Collected data
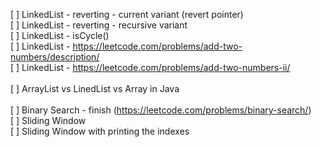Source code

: [ ] LinkedList - reverting - current variant (revert pointer) <br>
[ ] LinkedList - reverting - recursive variant <br>
[ ] LinkedList - isCycle() <br>
[ ] LinkedList - https://leetcode.com/problems/add-two-numbers/description/ <br>
[ ] LinkedList - https://leetcode.com/problems/add-two-numbers-ii/ <br>
<br>
[ ] ArrayList vs LinedList vs Array in Java<br>
<br>
[ ] Binary Search - finish (https://leetcode.com/problems/binary-search/) <br>
[ ] Sliding Window <br>
[ ] Sliding Window with printing the indexes <br>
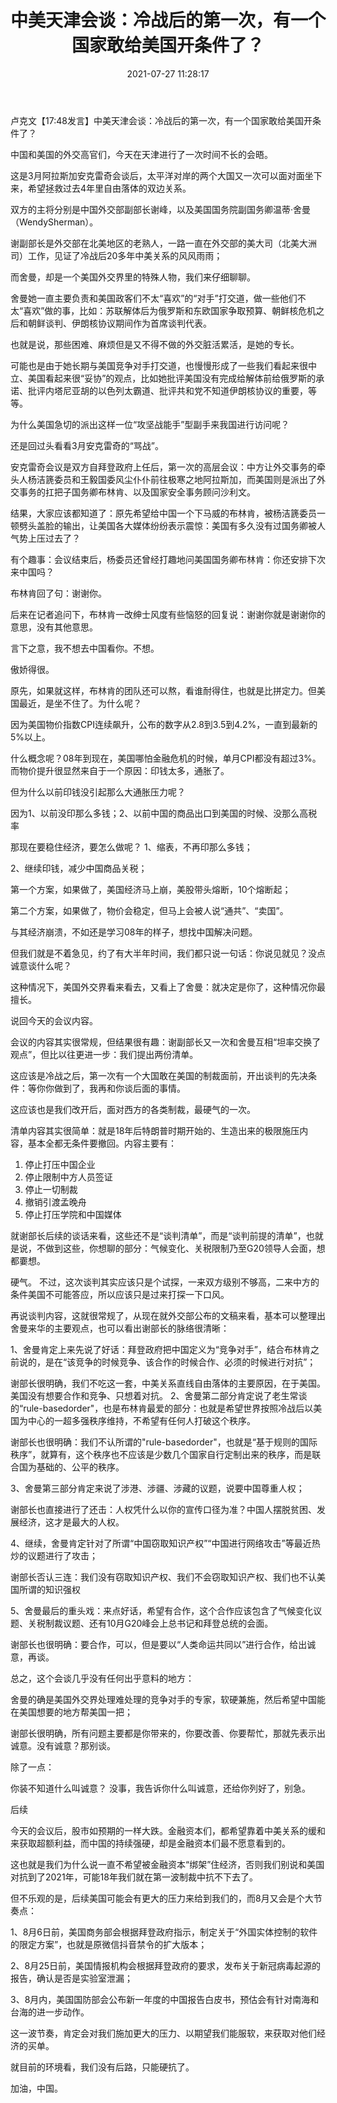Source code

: ﻿---
layout: post
title:  "中美天津会谈：冷战后的第一次，有一个国家敢给美国开条件了？"
date:   2021-07-27 11:28:17
categories: update
---
卢克文【17:48发言】中美天津会谈：冷战后的第一次，有一个国家敢给美国开条件了？
 
中国和美国的外交高官们，今天在天津进行了一次时间不长的会晤。
 
这是3月阿拉斯加安克雷奇会谈后，太平洋对岸的两个大国又一次可以面对面坐下来，希望拯救过去4年里自由落体的双边关系。
 
双方的主将分别是中国外交部副部长谢峰，以及美国国务院副国务卿温蒂·舍曼（WendySherman）。
 
谢副部长是外交部在北美地区的老熟人，一路一直在外交部的美大司（北美大洲司）工作，见证了冷战后20多年中美关系的风风雨雨；
 
而舍曼，却是一个美国外交界里的特殊人物，我们来仔细聊聊。
 
舍曼她一直主要负责和美国政客们不太“喜欢”的“对手”打交道，做一些他们不太“喜欢”做的事，比如：苏联解体后为俄罗斯和东欧国家争取预算、朝鲜核危机之后和朝鲜谈判、伊朗核协议期间作为首席谈判代表。
 
也就是说，那些困难、麻烦但是又不得不做的外交脏活累活，是她的专长。
 
可能也是由于她长期与美国竞争对手打交道，也慢慢形成了一些我们看起来很中立、美国看起来很“妥协”的观点，比如她批评美国没有完成给解体前给俄罗斯的承诺、批评内塔尼亚胡的以色列太霸道、批评共和党不知道伊朗核协议的重要，等等。
 
为什么美国急切的派出这样一位“攻坚战能手”型副手来我国进行访问呢？
 
还是回过头看看3月安克雷奇的“骂战”。
 
安克雷奇会议是双方自拜登政府上任后，第一次的高层会议：中方让外交事务的牵头人杨洁篪委员和王毅国委风尘仆仆前往极寒之地阿拉斯加，而美国则是派出了外交事务的扛把子国务卿布林肯、以及国家安全事务顾问沙利文。
 
结果，大家应该都知道了：原先希望给中国一个下马威的布林肯，被杨洁篪委员一顿劈头盖脸的输出，让美国各大媒体纷纷表示震惊：美国有多久没有过国务卿被人气势上压过去了？
 
有个趣事：会议结束后，杨委员还曾经打趣地问美国国务卿布林肯：你还安排下次来中国吗？
 
布林肯回了句：谢谢你。
 
后来在记者追问下，布林肯一改绅士风度有些恼怒的回复说：谢谢你就是谢谢你的意思，没有其他意思。
 
言下之意，我不想去中国看你。不想。
 
傲娇得很。
 
原先，如果就这样，布林肯的团队还可以熬，看谁耐得住，也就是比拼定力。但美国最近，是坐不住了。为什么呢？
 
因为美国物价指数CPI连续飙升，公布的数字从2.8到3.5到4.2%，一直到最新的5%以上。
 
什么概念呢？08年到现在，美国哪怕金融危机的时候，单月CPI都没有超过3%。
而物价提升很显然来自于一个原因：印钱太多，通胀了。
 
但为什么以前印钱没引起那么大通胀压力呢？
 
因为1、以前没印那么多钱；2、以前中国的商品出口到美国的时候、没那么高税率
 
那现在要稳住经济，要怎么做呢？
1、缩表，不再印那么多钱；
 
2、继续印钱，减少中国商品关税；
 
第一个方案，如果做了，美国经济马上崩，美股带头熔断，10个熔断起；
 
第二个方案，如果做了，物价会稳定，但马上会被人说“通共”、“卖国”。
 
与其经济崩溃，不如还是学习08年的样子，想找中国解决问题。
 
但我们就是不着急见，约了有大半年时间，我们都只说一句话：你说见就见？没点诚意谈什么呢？
 
这种情况下，美国外交界看来看去，又看上了舍曼：就决定是你了，这种情况你最擅长。
 
说回今天的会议内容。
 
会议的内容其实很常规，但结果很有趣：谢副部长又一次和舍曼互相“坦率交换了观点”，但比以往更进一步：我们提出两份清单。
 
这应该是冷战之后，第一次有一个大国敢在美国的制裁面前，开出谈判的先决条件：等你你做到了，我再和你谈后面的事情。
 
这应该也是我们改开后，面对西方的各类制裁，最硬气的一次。
 
清单内容其实很简单：就是18年后特朗普时期开始的、生造出来的极限施压内容，基本全都无条件要撤回。内容主要有：
 
1. 停止打压中国企业
2. 停止限制中方人员签证
3. 停止一切制裁
4. 撤销引渡孟晚舟
5. 停止打压学院和中国媒体
 
就谢部长后续的谈话来看，这些还不是“谈判清单”，而是“谈判前提的清单”，也就是说，不做到这些，你想聊的部分：气候变化、关税限制乃至G20领导人会面，想都嫑想。
 
硬气。
不过，这次谈判其实应该只是个试探，一来双方级别不够高，二来中方的条件美国不可能答应，所以应该只是过来打探一下口风。
 
再说谈判内容，这就很常规了，从现在就外交部公布的文稿来看，基本可以整理出舍曼来华的主要观点，也可以看出谢部长的脉络很清晰：
 
1、舍曼肯定上来先说了好话：拜登政府把中国定义为“竞争对手”，结合布林肯之前说的，是在“该竞争的时候竞争、该合作的时候合作、必须的时候进行对抗”；
 
谢部长很明确，我们不吃这一套，中美关系直线自由落体的主要原因，在于美国。美国没有想要合作和竞争、只想着对抗。
2、舍曼第二部分肯定说了老生常谈的“rule-basedorder"，也是布林肯最爱的部分：也就是希望世界按照冷战后以美国为中心的一超多强秩序维持，不希望有任何人打破这个秩序。
 
谢部长也很明确：我们不认所谓的"rule-basedorder"，也就是“基于规则的国际秩序”，就算有，这个秩序也不应该是少数几个国家自行定制出来的秩序，而是联合国为基础的、公平的秩序。
 
 
3、舍曼第三部分肯定来说了涉港、涉疆、涉藏的议题，说要中国尊重人权；
 
谢部长也直接进行了还击：人权凭什么以你的宣传口径为准？中国人摆脱贫困、发展经济，这才是最大的人权。
 
4、继续，舍曼肯定针对了所谓“中国窃取知识产权”“中国进行网络攻击”等最近热炒的议题进行了攻击；
 
谢部长否认三连：我们没有窃取知识产权、我们不会窃取知识产权、我们也不认美国所谓的知识强权
 
5、舍曼最后的重头戏：来点好话，希望有合作，这个合作应该包含了气候变化议题、关税制裁议题、还有10月G20峰会上总书记和拜登总统的会面。
 
谢部长也很明确：要合作，可以，但是要以“人类命运共同以”进行合作，给出诚意，再谈。
 
总之，这个会谈几乎没有任何出乎意料的地方：
 
舍曼的确是美国外交界处理难处理的竞争对手的专家，软硬兼施，然后希望中国能在美国想要的地方帮美国一把；
 
谢部长很明确，所有问题主要都是你带来的，你要改善、你要帮忙，那就先表示出诚意。没有诚意？那别谈。
 
除了一点：
 
你装不知道什么叫诚意？
没事，我告诉你什么叫诚意，还给你列好了，别急。

后续
 
今天的会议后，股市如预期的一样大跌。金融资本们，都希望靠着中美关系的缓和来获取超额利益，而中国的持续强硬，却是金融资本们最不愿意看到的。
 
这也就是我们为什么说一直不希望被金融资本“绑架”住经济，否则我们别说和美国对抗到了2021年，可能18年我们就在第一波制裁中抗不下去了。
 
但不乐观的是，后续美国可能会有更大的压力来给到我们的，而8月又会是个大节奏点：
 
1、8月6日前，美国商务部会根据拜登政府指示，制定关于“外国实体控制的软件的限定方案”，也就是原微信抖音禁令的扩大版本；
 
2、8月25日前，美国情报机构会根据拜登政府的要求，发布关于新冠病毒起源的报告，确认是否是实验室泄漏；
 
3、8月内，美国国防部会公布新一年度的中国报告白皮书，预估会有针对南海和台海的进一步动作。
 
这一波节奏，肯定会对我们施加更大的压力、以期望我们能服软，来获取对他们经济的买单。
 
就目前的环境看，我们没有后路，只能硬抗了。

加油，中国。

WHAT YOU WILL DO
Scanning the data above, copy out every line where "谢部长也很明确" is found.

ANSWER SPACE
谢部长也很明确：我们不认所谓的"rule-basedorder"，也就是“基于规则的国际秩序”，就算有，这个秩序也不应该是少数几个国家自行定制出来的秩序，而是联合国为基础的、公平的秩序。
谢部长也很明确：要合作，可以，但是要以“人类命运共同以”进行合作，给出诚意，再谈。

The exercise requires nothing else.